Multilayer Gase/Inse Heterointerface-Based Devices For Charge Transport And Optoelectronics

Interface interactions between two distinct layered materials of vertically stacked van der Waals (vdW) heterostructures play a vital role in the modulation of their electrical/optoelectronic properties. Meanwhile, intriguing properties, e.g., ultrafast charge transfer (Jin et al. Nat Nanotechnol., 2018, 13, 994-1003) and moire excitons (Tran et al.et al Nature, 2019, 567, 71-75), have been discovered in strongly coupled heterobilayers composed of transition metal dichalcogenides; post-transition metal chalcogenides GaSe and InSe remain unexplored. Here, we use photoluminescence measurements and a scanning photoelectron microscope for electronic characterization of multilayer vertically stacked GaSe/InSe samples coupled with two-probe electrical measurements to reveal the carrier transport and optoelectronic properties at a strongly coupled GaSe/InSe vdW interface. A significant PL quenching and a shift of the valence band with respect to the Fermi level occurred at the heterojunction, evidencing the strong coupling of charge transfer between the GaSe and InSe layers. The band alignment at this heterointerface was determined as a type-II band alignment, similar to a weakly coupled system; however, charge transfer led to charge redistribution in the vicinity of the heterointerface, resulting in an interface dipole.
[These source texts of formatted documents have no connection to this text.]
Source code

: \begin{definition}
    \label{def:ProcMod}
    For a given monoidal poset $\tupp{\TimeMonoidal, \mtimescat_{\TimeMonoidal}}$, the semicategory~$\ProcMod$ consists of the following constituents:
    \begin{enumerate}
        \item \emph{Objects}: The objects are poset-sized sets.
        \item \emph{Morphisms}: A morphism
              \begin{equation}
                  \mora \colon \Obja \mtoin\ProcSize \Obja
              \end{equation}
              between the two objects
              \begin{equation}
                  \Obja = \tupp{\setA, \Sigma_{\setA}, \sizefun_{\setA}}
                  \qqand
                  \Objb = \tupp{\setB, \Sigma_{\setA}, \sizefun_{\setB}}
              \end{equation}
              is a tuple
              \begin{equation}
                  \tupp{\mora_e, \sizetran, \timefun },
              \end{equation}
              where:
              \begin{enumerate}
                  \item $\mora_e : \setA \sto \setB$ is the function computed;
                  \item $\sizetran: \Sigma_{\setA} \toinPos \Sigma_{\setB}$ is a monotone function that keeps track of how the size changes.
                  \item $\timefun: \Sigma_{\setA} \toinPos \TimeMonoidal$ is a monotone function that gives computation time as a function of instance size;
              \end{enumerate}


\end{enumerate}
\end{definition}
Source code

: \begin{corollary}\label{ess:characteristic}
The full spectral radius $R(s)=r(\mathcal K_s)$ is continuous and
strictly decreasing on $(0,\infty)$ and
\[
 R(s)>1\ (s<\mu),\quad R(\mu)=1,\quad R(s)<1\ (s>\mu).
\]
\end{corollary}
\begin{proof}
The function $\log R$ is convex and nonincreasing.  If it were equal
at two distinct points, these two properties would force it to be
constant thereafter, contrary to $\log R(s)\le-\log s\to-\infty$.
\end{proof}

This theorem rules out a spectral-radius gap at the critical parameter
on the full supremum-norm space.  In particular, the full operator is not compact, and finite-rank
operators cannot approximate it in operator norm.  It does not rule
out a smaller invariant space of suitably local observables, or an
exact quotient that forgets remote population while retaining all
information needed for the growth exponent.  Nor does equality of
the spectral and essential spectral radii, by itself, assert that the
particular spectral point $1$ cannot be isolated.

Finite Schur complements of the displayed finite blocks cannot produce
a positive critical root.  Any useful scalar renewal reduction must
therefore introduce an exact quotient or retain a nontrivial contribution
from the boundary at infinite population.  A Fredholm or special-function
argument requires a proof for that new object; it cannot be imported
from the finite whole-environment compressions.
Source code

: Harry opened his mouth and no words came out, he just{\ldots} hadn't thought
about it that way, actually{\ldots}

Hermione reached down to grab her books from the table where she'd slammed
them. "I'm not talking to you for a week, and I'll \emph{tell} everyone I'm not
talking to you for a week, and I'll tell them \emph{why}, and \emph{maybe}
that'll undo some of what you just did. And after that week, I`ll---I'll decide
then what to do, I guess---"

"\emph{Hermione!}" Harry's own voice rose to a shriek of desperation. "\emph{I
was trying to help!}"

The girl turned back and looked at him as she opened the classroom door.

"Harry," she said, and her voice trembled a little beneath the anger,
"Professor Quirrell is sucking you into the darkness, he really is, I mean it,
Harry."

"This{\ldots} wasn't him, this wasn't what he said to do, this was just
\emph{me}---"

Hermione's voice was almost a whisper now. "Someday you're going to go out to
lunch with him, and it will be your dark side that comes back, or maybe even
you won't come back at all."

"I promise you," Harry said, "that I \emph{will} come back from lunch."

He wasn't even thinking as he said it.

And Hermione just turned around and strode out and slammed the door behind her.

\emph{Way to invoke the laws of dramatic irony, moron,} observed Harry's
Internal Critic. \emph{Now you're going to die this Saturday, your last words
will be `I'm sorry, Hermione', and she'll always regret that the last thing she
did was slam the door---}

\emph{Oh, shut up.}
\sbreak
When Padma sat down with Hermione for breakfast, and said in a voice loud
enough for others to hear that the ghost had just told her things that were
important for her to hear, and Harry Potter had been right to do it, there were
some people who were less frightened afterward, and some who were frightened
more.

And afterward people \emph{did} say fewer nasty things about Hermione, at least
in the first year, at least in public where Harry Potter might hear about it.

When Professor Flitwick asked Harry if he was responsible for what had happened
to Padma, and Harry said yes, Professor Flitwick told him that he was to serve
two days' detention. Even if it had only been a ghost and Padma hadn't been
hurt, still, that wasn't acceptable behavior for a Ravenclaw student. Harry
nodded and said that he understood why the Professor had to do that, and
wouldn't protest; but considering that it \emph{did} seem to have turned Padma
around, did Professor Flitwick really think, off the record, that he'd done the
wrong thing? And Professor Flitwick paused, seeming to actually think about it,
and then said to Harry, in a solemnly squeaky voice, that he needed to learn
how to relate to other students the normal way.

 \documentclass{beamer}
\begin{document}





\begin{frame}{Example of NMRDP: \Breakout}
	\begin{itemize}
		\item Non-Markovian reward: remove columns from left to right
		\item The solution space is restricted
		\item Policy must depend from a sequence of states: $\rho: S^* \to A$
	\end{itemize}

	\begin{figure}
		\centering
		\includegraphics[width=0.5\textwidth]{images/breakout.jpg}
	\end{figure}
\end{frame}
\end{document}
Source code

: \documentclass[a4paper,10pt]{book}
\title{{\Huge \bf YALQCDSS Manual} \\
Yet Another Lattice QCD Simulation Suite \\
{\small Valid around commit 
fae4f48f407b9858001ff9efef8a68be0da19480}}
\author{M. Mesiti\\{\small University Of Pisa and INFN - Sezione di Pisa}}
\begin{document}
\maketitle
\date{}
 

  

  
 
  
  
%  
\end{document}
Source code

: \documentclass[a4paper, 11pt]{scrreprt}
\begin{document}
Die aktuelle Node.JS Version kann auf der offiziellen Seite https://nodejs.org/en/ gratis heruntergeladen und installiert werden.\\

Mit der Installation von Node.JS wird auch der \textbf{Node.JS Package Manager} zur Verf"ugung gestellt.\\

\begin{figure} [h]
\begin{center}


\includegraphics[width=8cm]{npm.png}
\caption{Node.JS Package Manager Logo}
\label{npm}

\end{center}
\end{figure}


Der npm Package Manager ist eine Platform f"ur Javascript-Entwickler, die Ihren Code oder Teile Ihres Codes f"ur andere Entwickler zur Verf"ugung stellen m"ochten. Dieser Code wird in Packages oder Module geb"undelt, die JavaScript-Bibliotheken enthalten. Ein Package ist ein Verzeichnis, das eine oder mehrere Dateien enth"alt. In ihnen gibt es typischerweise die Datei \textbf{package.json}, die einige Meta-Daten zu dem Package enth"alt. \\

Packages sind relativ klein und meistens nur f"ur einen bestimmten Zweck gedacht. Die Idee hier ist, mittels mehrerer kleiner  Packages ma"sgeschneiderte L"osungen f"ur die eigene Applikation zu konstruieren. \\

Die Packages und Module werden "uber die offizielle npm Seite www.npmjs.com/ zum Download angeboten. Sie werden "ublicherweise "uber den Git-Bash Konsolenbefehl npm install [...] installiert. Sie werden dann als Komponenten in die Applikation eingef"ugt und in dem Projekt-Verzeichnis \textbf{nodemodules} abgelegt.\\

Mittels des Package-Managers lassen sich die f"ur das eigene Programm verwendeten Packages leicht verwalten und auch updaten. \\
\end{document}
Strong interface coupling also made the origin of the forward current different from that of the weakly coupled system; it is governed by interlayer recombination between the majority carriers rather than carrier injection over conduction band offsets. Moreover, tuning the band alignment via modulation of the majority carriers could further change the origin of the photocurrent. Our results not only present the first charge transport study of a strongly coupled multilayer GaSe/InSe system but also open up the way to further utilizing vdW interfaces in the applications of next-generation optoelectronics.